Hay que reconocer, sin embargo, que el prestigio de los autoritarismos ha crecido en los últimos años. Incluso, en países europeos como Hungría o Polonia. Y, en general, en aquellos lugares durante el poder de los liderazgos se construye en torno a la idea de que la eficiencia está reñida con la democracia liberal, lo que solo revela cortedad de miras. Teocracias como Irán son hoy un polvorín social porque buena parte de la población empieza a cansarse del autoritarismo de las élites que funcionan con creencias semifeudales, mientras que incluso en Cuba, en 2021, se han vivido tensiones políticas impensables hace poco tiempo.
Soluciones milagrosas
También es cierto que tener una buena democracia no es ninguna garantía para la expansión económica. Y eso es, precisamente, lo que explica el auge del prestigio de los autoritarismos —no hay un solo modelo— que proponen soluciones milagrosas a viejos problemas no identificados correctamente por las democracias liberales.
Trump, de hecho, triunfó sobre la idea de la decadencia de las democracias consolidadas. Y también el Brexit salió adelante gracias a la arrogante idea de que Reino Unido volvería tener un lugar en el mundo, lo que sin duda tenía algo de reminiscencia del viejo imperio británico. Lo que se ha llamado la ola democratizadora iniciada a raíz de la caída del muro, de hecho, no solo se ha frenado, sino que, en algunos casos, se ha producido un reflujo. En otros casos, incluso, se ha impuesto una especie de autoritarismo soft compatible con elecciones formalmente libres, pero que minan la potencia transformadora de la democracia.
También en la Europa continental es creciente la idea de su propia decadencia económica, lo cual, además de falso, es el alimento que impulsa el crecimiento de los movimientos populistas, construidos sobre el negacionismo y sobre el catastrofismo.

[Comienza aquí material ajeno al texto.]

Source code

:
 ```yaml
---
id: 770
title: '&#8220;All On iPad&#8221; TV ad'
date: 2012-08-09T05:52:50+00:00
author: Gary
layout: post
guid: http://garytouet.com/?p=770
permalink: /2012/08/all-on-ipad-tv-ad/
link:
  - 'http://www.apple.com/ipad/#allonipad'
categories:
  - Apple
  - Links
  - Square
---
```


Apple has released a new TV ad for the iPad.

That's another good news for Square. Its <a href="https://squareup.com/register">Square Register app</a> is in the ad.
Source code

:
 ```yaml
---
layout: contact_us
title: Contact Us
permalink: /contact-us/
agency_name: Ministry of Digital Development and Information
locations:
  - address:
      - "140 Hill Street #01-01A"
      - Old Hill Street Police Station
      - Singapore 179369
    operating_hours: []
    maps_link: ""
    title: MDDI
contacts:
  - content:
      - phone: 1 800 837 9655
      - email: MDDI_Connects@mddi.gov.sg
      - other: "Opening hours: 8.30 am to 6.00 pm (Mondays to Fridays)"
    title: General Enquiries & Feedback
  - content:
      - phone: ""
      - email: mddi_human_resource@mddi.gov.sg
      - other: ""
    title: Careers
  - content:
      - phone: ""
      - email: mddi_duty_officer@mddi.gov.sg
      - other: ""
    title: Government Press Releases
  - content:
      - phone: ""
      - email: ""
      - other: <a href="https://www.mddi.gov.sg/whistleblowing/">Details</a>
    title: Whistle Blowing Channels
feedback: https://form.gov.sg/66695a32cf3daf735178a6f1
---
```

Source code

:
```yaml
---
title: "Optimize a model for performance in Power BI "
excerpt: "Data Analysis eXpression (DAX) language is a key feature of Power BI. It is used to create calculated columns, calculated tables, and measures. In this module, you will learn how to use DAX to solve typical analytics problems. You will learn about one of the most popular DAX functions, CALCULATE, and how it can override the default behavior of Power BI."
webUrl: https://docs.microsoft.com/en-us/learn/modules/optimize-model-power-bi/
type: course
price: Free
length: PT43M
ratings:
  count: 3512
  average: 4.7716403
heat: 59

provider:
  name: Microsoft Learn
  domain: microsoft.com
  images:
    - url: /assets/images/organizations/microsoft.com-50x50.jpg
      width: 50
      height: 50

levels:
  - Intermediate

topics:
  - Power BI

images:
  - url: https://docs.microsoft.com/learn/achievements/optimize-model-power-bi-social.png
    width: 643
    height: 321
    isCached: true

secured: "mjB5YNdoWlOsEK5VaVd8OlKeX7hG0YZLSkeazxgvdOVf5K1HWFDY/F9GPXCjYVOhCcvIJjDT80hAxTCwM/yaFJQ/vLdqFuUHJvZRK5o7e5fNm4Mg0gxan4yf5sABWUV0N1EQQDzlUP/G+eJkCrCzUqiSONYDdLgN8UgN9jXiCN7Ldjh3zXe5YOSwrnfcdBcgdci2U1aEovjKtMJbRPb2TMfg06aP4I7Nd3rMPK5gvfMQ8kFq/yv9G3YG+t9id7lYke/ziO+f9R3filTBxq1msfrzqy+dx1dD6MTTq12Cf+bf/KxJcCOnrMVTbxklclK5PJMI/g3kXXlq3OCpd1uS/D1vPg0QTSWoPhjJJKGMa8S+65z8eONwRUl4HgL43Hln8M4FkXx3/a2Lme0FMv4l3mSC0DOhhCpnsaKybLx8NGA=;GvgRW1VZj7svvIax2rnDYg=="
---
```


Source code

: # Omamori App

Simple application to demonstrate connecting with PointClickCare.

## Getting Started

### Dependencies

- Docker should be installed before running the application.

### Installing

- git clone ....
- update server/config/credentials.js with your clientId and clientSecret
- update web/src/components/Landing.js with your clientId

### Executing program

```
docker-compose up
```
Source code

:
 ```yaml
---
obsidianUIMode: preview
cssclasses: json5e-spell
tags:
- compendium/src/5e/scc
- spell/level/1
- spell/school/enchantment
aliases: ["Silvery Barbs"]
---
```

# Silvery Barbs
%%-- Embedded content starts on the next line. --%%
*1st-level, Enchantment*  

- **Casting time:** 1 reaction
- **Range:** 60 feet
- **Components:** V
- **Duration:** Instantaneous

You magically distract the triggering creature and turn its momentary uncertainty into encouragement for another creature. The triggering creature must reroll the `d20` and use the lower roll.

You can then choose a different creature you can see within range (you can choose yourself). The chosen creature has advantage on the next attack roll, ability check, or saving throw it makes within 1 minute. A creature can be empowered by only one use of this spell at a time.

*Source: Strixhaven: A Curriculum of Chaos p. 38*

Cada mañana las democracias —también en España— asisten impotentes a su funeral. Probablemente, por la fascinación que producen las sociedades homogéneas, que son justamente lo contrario al liberalismo entendido como una forma de vida y no una mera marca política, y que en última instancia es el que acoge la disidencia y la confrontación ideológica. A los salvadores de la patria les aterra compartir las ideas. Y, por eso, a la larga tienen los pies de barro.